Um crime com vítimas

Chegando-se aqui, é quase inevitável que se faça uma espécie de vénia aos casos que recentemente mais êxito mediático tiveram e se diga, por exemplo, que a agora tão falada violência nas escolas provavelmente se teria fixado num tom menor se a TV proposta para consumo geral estimulasse um pouco a atenção pelos outros em vez do individualismo tendencialmente feroz, as vantagens da inteligência em vez dos êxitos da bruteza.
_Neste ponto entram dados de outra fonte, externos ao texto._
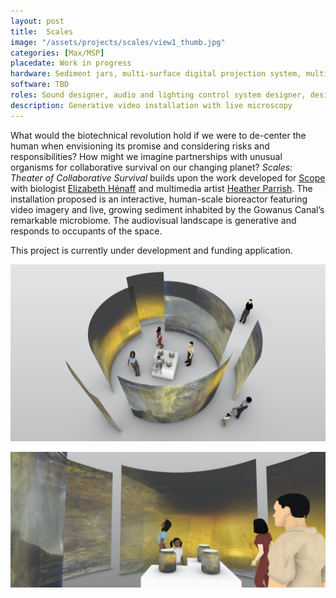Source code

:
```yaml
---
layout: post
title:  Scales
image: "/assets/projects/scales/view1_thumb.jpg"
categories: [Max/MSP]
placedate: Work in progress
hardware: Sediment jars, multi-surface digital projection system, multichannel audio system, live video capture, computer.
software: TBD
roles: Sound designer, audio and lighting control system designer, design engineer, installation coordinator.
description: Generative video installation with live microscopy
---
```


<div class="project-narrative">
<p>What would the biotechnical revolution hold if we were to de-center the human when envisioning its promise and considering risks and responsibilities? How might we imagine partnerships with unusual organisms for collaborative survival on our changing planet? <i>Scales: Theater of Collaborative Survival</i> builds upon the work developed for <a href="{{site.url}}{% link _posts/2019-05-01-scope.md %}">Scope</a> with biologist <a href="http://elizabeth-henaff.net/">Elizabeth Hénaff</a> and multimedia artist <a href="https://heatherparrish.net/home.html">Heather Parrish</a>. The installation proposed is an interactive, human-scale bioreactor featuring video imagery and live, growing sediment inhabited by the Gowanus Canal’s remarkable microbiome. The audiovisual landscape is generative and responds to occupants of the space.
</p>

<p>This project is currently under development and funding application.</p>
</div>

<!-- {% include project-specifics.html %} -->

<div class="project-media">
<p><img src="/assets/projects/scales/view1_s.jpg"></p>
<p><img src="/assets/projects/scales/view2_s.jpg"></p>
</div>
Tenhamos, porém, a lucidez que nos lembre que a escola é apenas um lugar entre muitos outros nestas sociedades de facto educadas pela televisão, digamos que psicologicamente alimentadas por uma intoxicante dieta televisiva de que «O Medalhão» foi apenas um exemplo, mas que de facto está quase constantemente presente ao longo das emissões, sem que desta regra se excluam os telenoticiários e os momentos publicitários, bem antes pelo contrário. Contudo, é fundamental ter presente que essa dieta não é uma espécie de fada má que surgiu por geração espontânea e se introduziu na TV sem que ninguém o tenha querido: o crime que a TV hoje consubstancia e que se define duplamente, pelo mal que faz e pelo bem que se recusa a fazer embora o pudesse, tem autores, donos, responsáveis, objectivos. E, mais importante que tudo, vítimas. Que são as populações fascinadas ou apenas resignadas ao seu consumo. Que, em diversos graus e por variadas maneiras, somos todos nós, o que nos dá o direito e o dever de resistirmos. Tanto quanto possível, pelos meios que haveremos de descobrir, activamente.